**Record excerpts**.
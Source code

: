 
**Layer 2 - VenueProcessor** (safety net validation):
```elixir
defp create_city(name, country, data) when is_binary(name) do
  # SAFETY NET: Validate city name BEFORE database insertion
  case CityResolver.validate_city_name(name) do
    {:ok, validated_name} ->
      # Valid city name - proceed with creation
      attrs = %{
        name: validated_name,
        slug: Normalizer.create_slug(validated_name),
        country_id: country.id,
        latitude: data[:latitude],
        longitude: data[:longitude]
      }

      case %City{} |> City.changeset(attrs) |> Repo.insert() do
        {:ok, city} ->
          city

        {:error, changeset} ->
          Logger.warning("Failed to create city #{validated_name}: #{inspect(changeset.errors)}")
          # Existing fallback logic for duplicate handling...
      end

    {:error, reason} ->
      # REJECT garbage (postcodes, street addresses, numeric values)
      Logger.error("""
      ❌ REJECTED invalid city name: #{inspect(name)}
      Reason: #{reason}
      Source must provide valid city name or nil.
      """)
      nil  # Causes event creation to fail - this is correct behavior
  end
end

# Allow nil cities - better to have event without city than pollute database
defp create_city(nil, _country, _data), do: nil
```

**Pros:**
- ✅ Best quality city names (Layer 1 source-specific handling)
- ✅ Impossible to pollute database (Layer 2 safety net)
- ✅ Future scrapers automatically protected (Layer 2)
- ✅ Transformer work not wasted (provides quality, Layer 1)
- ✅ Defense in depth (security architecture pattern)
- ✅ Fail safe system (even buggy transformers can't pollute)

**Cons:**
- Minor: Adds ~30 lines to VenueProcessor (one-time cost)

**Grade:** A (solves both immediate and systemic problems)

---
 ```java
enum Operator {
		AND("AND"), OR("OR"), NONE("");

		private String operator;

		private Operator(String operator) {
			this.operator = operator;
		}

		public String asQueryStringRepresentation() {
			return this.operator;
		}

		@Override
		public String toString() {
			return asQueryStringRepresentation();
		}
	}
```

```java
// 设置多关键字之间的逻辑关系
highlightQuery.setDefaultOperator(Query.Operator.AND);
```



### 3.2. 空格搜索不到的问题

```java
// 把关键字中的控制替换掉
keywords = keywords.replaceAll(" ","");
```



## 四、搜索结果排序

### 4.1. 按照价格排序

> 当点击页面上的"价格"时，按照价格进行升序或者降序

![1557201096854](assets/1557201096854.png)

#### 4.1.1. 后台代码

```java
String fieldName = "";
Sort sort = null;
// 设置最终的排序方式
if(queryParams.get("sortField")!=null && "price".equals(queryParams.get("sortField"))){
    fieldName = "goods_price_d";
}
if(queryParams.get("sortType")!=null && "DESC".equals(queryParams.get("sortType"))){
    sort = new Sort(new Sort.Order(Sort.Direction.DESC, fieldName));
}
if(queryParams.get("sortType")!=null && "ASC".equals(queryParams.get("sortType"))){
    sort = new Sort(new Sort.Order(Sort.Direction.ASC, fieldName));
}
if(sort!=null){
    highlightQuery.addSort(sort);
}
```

==

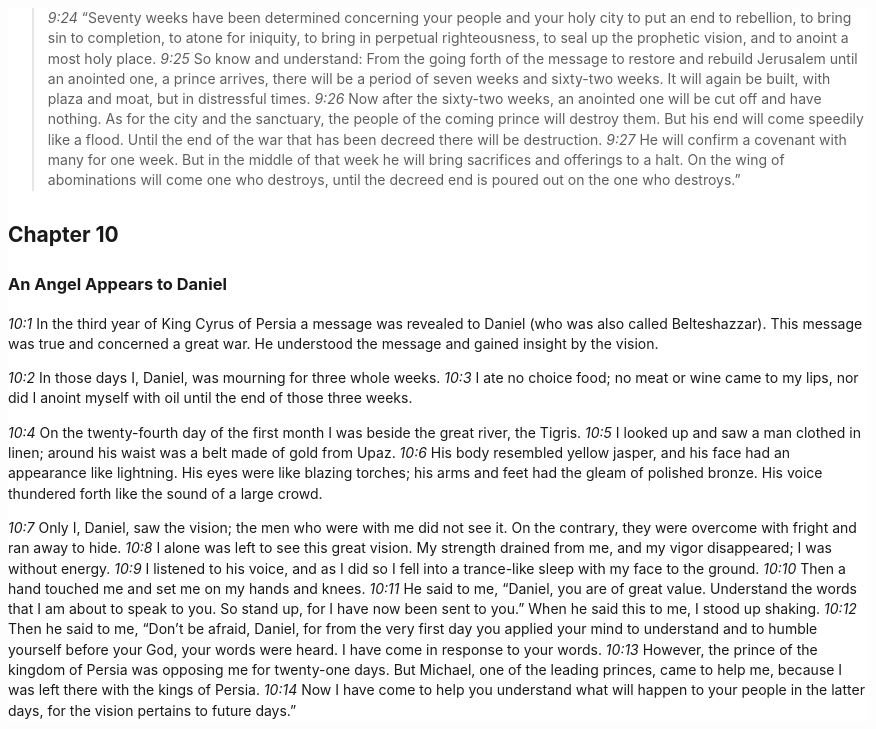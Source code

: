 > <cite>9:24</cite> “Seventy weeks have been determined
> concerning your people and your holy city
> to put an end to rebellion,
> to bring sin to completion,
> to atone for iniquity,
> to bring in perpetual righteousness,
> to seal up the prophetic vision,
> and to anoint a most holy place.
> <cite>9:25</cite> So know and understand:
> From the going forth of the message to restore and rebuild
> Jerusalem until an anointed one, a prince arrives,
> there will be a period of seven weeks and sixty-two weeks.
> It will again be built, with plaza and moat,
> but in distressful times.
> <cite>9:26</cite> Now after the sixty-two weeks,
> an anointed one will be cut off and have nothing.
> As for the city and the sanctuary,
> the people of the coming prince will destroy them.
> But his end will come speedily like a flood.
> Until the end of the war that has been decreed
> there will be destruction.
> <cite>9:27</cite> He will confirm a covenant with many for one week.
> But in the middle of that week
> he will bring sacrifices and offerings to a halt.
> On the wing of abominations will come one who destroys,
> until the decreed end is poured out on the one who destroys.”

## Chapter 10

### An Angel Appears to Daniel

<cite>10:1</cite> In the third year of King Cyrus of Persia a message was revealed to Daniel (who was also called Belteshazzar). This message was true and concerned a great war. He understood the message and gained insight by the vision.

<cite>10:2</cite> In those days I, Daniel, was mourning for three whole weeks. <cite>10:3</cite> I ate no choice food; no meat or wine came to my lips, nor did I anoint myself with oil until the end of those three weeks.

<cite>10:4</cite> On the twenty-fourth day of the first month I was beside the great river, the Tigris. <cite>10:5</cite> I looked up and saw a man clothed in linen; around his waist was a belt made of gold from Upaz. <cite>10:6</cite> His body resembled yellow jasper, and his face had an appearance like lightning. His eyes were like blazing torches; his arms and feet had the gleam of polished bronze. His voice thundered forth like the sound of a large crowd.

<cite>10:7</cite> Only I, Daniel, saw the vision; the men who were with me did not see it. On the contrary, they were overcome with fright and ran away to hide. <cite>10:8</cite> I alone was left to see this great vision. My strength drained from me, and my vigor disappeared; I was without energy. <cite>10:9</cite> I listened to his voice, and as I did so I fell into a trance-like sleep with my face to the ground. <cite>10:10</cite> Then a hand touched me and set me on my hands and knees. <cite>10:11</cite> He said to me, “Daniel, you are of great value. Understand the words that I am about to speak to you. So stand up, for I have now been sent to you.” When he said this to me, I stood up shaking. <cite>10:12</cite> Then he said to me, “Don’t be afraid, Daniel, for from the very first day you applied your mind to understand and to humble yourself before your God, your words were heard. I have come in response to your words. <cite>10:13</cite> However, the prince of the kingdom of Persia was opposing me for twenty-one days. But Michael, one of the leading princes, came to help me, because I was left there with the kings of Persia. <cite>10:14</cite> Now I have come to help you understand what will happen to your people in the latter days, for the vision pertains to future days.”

**Problem requirements**. The word to find is "Layer". Copy every line of the data that holds it.

**Written response**.
**Layer 2 - VenueProcessor** (safety net validation):
- ✅ Best quality city names (Layer 1 source-specific handling)
- ✅ Impossible to pollute database (Layer 2 safety net)
- ✅ Future scrapers automatically protected (Layer 2)
- ✅ Transformer work not wasted (provides quality, Layer 1)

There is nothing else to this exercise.